Aamir Khan’s increasing popularity in China where he is seen as a global brand, is the next chapter in the growing influence of Bollywood as a soft power. If in the 1950s, the local population in Communist countries — especially the erstwhile USSR — could identify with Raj Kapoor’s brand of cinematic socialism, or as Roopa Swaminathan mentions in her book, Bollywood Boom- India’s Rising Soft Power, the unreal following that Amitabh Bachchan enjoyed among African men in the 1970s and 1980s or the fascination with Mithun Chakraborty and his Disco Dancer avatar, Aamir Khan in China is more than just great timing or marketing or positioning. It has something to do with Khan presenting stories whose facets can be found in China’s cultural history.
Take for instance, the social impact of China’s One-Child policy or the foot binding custom. The former — between 1979 and 2015 — had almost 13 million children born in contravention of family-planning regulations that came to be known as the Lost Generation and the latter where women’s feet were bound to stop growing that resulted in lifelong disabilities is a social evil that continued till the early 20th century. Perhaps this is why the Chinese have taken to Dangal in a big way as the issues the film tries to address such as patriarchy or empowering the girl child in a state (where the story is set, Haryana) that was infamous for high prevalence of gender inequality (119 boys to 100 girls according to 2011 Census) and female infanticide echo with them. China’s One-Child rule also resulted in men outnumbering the women as the preference for the male child was very strong and therefore the reactions such as Dangal making them cry and laugh or Aamir Khan never letting the Chinese viewer down, outdoes the criticism.

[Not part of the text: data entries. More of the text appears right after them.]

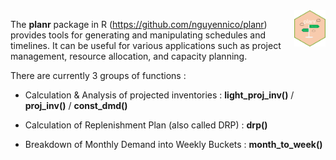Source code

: <img src="/SCM/pic/planr.png" align="right" width="10%" />

The **planr** package in R (https://github.com/nguyennico/planr) provides tools for generating and manipulating schedules and timelines. It can be useful for various applications such as project management, resource allocation, and capacity planning. 

There are currently 3 groups of functions :

-   Calculation & Analysis of projected inventories : **light_proj_inv()** / **proj_inv()** / **const_dmd()**

-   Calculation of Replenishment Plan (also called DRP) : **drp()**

-   Breakdown of Monthly Demand into Weekly Buckets : **month_to_week()**

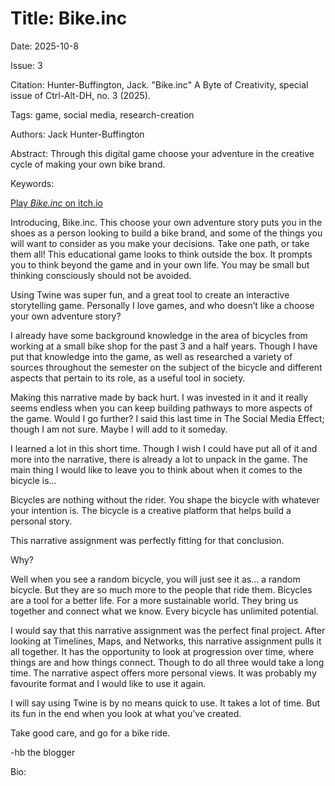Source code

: # Title: Bike.inc

Date: 2025-10-8

Issue: 3

Citation: Hunter-Buffington, Jack. "Bike.inc" A Byte of Creativity, special issue of Ctrl-Alt-DH, no. 3 (2025).

Tags: game, social media, research-creation

Authors: Jack Hunter-Buffington

Abstract: Through this digital game choose your adventure in the creative cycle of making your own bike brand. 


Keywords:







[Play *Bike.inc* on itch.io](https://hbtheblogger.itch.io/bikeinc)

Introducing, Bike.inc. This choose your own adventure story puts you in the shoes as a person looking to build a bike brand, and some of the things you will want to consider as you make your decisions. Take one path, or take them all! This educational game looks to think outside the box. It prompts you to think beyond the game and in your own life. You may be small but thinking consciously should not be avoided.

Using Twine was super fun, and a great tool to create an interactive storytelling game. Personally I love games, and who doesn’t like a choose your own adventure story?

I already have some background knowledge in the area of bicycles from working at a small bike shop for the past 3 and a half years. Though I have put that knowledge into the game, as well as researched a variety of sources throughout the semester on the subject of the bicycle and different aspects that pertain to its role, as a useful tool in society.

Making this narrative made by back hurt. I was invested in it and it really seems endless when you can keep building pathways to more aspects of the game. Would I go further? I said this last time in The Social Media Effect; though I am not sure. Maybe I will add to it someday.

I learned a lot in this short time. Though I wish I could have put all of it and more into the narrative, there is already a lot to unpack in the game. The main thing I would like to leave you to think about when it comes to the bicycle is…

Bicycles are nothing without the rider. You shape the bicycle with whatever your intention is. The bicycle is a creative platform that helps build a personal story.

This narrative assignment was perfectly fitting for that conclusion.

Why?

Well when you see a random bicycle, you will just see it as… a random bicycle. But they are so much more to the people that ride them. Bicycles are a tool for a better life. For a more sustainable world. They bring us together and connect what we know. Every bicycle has unlimited potential.

I would say that this narrative assignment was the perfect final project. After looking at Timelines, Maps, and Networks, this narrative assignment pulls it all together. It has the opportunity to look at progression over time, where things are and how things connect. Though to do all three would take a long time. The narrative aspect offers more personal views. It was probably my favourite format and I would like to use it again.

I will say using Twine is by no means quick to use. It takes a lot of time. But its fun in the end when you look at what you’ve created.

Take good care, and go for a bike ride.

-hb the blogger

Bio:

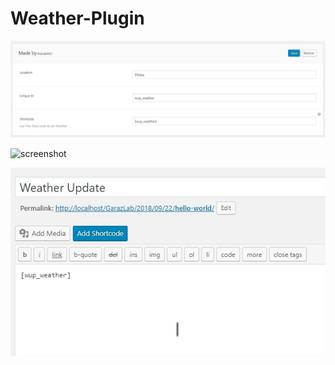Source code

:# Weather-Plugin

![screenshot](Screenshot3.jpg)

![screenshot](Screenshot2.jpg)

![screenshot](Screenshot.jpg)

A few newspaper reports have mentioned that feminist groups in China have put Dangal ‘on the mat.’ In an online debate in China on the film, two groups took extreme stands — one accused the film of reeking of “patriarchy and male chauvinism” and mentioned that the film was far from being pro-woman but an equally strong retort came from the other side that championed Dangal breaking gender stereotypes. A Beijing-based student Sophia Zhu believed that the many would see Aamir Khan’s character of the father as “an expression of patriarchy” but as a viewer, she believes that was not the point of the story. Debates surrounding popular films that make any kind of a social comment such as Pink or Dangal often metamorphoses into something else but if a Chinese student, Zhu, left Dangal with the thought that Aamir Khan’s Mahavir Singh “taught his children to be brave” then rest assured ‘Uncle Khan’ won’t mind.